### Exercise
Write out the data exactly, please, and omit the pictures.

### Records

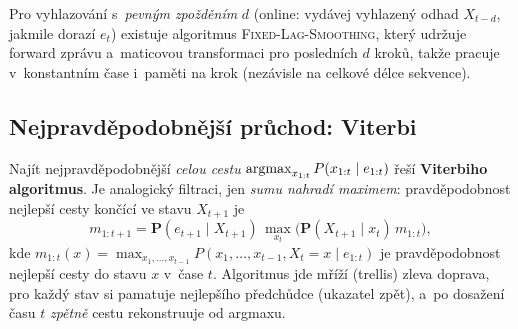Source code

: \begin{poznamka}
Pro vyhlazování s~\emph{pevným zpožděním} $d$ (online: vydávej vyhlazený odhad $X_{t-d}$, jakmile dorazí $e_t$) existuje algoritmus \textsc{Fixed-Lag-Smoothing}, který udržuje forward zprávu a~maticovou transformaci pro posledních $d$ kroků, takže pracuje v~konstantním čase i~paměti na krok (nezávisle na celkové délce sekvence).
\end{poznamka}

\subsection{Nejpravděpodobnější průchod: Viterbi}

Najít nejpravděpodobnější \emph{celou cestu} $\argmax_{x_{1:t}} P(x_{1:t}\mid e_{1:t})$ řeší \textbf{Viterbiho algoritmus}. Je analogický filtraci, jen \emph{sumu nahradí maximem}: pravděpodobnost nejlepší cesty končící ve stavu $X_{t+1}$ je
\[
  m_{1:t+1} = \mathbf{P}(e_{t+1}\mid X_{t+1})\,\max_{x_t}\big(\mathbf{P}(X_{t+1}\mid x_t)\,m_{1:t}\big),
\]
kde $m_{1:t}(x) = \max_{x_1,\dots,x_{t-1}} P(x_1,\dots,x_{t-1},X_t{=}x\mid e_{1:t})$ je pravděpodobnost nejlepší cesty do stavu $x$ v~čase $t$. Algoritmus jde mříží (trellis) zleva doprava, pro každý stav si pamatuje nejlepšího předchůdce (ukazatel zpět), a~po dosažení času $t$ \emph{zpětně} cestu rekonstruuje od argmaxu.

### Result
Source code

: \begin{poznamka}
Pro vyhlazování s~\emph{pevným zpožděním} $d$ (online: vydávej vyhlazený odhad $X_{t-d}$, jakmile dorazí $e_t$) existuje algoritmus \textsc{Fixed-Lag-Smoothing}, který udržuje forward zprávu a~maticovou transformaci pro posledních $d$ kroků, takže pracuje v~konstantním čase i~paměti na krok (nezávisle na celkové délce sekvence).
\end{poznamka}

\subsection{Nejpravděpodobnější průchod: Viterbi}

Najít nejpravděpodobnější \emph{celou cestu} $\argmax_{x_{1:t}} P(x_{1:t}\mid e_{1:t})$ řeší \textbf{Viterbiho algoritmus}. Je analogický filtraci, jen \emph{sumu nahradí maximem}: pravděpodobnost nejlepší cesty končící ve stavu $X_{t+1}$ je
\[
  m_{1:t+1} = \mathbf{P}(e_{t+1}\mid X_{t+1})\,\max_{x_t}\big(\mathbf{P}(X_{t+1}\mid x_t)\,m_{1:t}\big),
\]
kde $m_{1:t}(x) = \max_{x_1,\dots,x_{t-1}} P(x_1,\dots,x_{t-1},X_t{=}x\mid e_{1:t})$ je pravděpodobnost nejlepší cesty do stavu $x$ v~čase $t$. Algoritmus jde mříží (trellis) zleva doprava, pro každý stav si pamatuje nejlepšího předchůdce (ukazatel zpět), a~po dosažení času $t$ \emph{zpětně} cestu rekonstruuje od argmaxu.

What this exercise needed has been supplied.